Fu Shi Traditional Roasted: There is a future for Hawker Food yet!

This stall has relocated

We are always lamenting the dismal state of our hawker food as more and more stalls have come to serve generic hawker fare at clinical food courts that only provide sustenance without soul. But once in a while, I see a glimmer of hope. For as long as there are hawker stalls owned and operated by passionate hawkers, there is opportunity for a hawker food revival.

This glimmer of hope is evident on the 2nd floor of the Shunfu market, in a stall that looks like every other hawker stall. This one boasts a perpetual queue even though it is still unadorned with the usual media endorsement. This is no heritage hawker and there is no secret recipe that has been passed down through three generations. Behind the gravy spattered glass is just this ex-taxi driver who loves food and decided give up his taxi three years ago to open up a Char Siew and Sio Bak stall because he loves to eat Char Siew and Sio Bak, and sometimes, Roast Duck.

The kakis have been discussing about this particular stall in our forum which has garnered as much attention as a shoal of Koi fighting over a handful of chicken pellets.
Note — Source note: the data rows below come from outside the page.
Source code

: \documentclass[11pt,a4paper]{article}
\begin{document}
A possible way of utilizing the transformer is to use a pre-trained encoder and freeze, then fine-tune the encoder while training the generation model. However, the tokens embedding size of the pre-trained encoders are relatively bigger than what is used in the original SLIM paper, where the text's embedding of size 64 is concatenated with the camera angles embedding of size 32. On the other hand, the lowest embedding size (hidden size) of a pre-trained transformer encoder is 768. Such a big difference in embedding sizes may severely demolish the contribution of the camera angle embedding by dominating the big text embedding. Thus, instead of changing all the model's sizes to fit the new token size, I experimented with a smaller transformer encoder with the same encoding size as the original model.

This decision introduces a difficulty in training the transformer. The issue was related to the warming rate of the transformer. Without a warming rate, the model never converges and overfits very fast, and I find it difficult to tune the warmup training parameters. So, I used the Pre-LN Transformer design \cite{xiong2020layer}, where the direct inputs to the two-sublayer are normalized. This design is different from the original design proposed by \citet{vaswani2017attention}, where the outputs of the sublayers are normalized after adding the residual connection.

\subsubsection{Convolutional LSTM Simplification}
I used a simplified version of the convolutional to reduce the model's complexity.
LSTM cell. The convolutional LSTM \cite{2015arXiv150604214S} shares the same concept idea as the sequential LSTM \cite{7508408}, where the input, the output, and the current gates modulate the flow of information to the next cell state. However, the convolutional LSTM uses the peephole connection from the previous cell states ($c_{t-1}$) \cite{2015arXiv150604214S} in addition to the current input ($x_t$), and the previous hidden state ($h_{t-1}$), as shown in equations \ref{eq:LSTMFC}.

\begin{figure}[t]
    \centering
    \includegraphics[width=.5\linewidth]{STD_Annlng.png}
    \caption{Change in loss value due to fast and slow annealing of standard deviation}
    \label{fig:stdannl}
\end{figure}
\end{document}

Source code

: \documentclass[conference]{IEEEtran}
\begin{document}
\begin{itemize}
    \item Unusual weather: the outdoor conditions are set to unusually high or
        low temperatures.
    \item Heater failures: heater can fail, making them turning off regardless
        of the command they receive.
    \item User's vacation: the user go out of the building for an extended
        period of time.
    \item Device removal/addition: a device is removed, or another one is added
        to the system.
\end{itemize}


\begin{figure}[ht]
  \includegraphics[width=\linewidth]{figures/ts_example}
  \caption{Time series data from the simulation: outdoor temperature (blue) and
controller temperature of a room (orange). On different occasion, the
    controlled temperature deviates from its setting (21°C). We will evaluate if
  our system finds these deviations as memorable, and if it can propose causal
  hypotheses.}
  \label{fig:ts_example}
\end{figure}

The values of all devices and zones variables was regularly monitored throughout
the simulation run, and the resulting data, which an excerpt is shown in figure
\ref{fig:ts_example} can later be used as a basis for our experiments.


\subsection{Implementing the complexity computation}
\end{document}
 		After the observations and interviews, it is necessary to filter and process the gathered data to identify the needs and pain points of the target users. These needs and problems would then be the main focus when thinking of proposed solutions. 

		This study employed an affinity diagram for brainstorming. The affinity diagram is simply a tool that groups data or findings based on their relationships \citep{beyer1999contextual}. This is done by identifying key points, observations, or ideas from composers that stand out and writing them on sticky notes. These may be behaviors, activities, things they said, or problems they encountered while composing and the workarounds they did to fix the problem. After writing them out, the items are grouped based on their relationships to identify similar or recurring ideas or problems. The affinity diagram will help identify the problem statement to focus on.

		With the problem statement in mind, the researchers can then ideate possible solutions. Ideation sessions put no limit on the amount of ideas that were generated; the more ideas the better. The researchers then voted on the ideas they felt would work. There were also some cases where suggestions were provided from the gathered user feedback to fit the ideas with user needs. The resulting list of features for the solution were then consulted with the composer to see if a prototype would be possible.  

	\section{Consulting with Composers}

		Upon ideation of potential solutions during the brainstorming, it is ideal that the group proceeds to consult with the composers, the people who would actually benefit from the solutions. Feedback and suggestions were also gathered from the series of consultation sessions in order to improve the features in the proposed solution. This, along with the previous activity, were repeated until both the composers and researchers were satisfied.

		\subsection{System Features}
So naturally, I had to find out what the fuss is all about, especially when they are discussing Char Siew and Sio Bak, dishes which rank quite high on my oomphometer.

Sio Bak $50 per kg

A lot of Sio Bak nowadays lack soul, but this one makes you feel like you are in a Gospel Choir in America’s deep South. Have we got crispy rind Sister? Amen! Have we got juicy, tender, melt in your mouth meat, Bruther? Amen! Have we got fats that have been rendered soft and marinade that has penetrated right through the meat, people? Ooohhhh Hallelujah!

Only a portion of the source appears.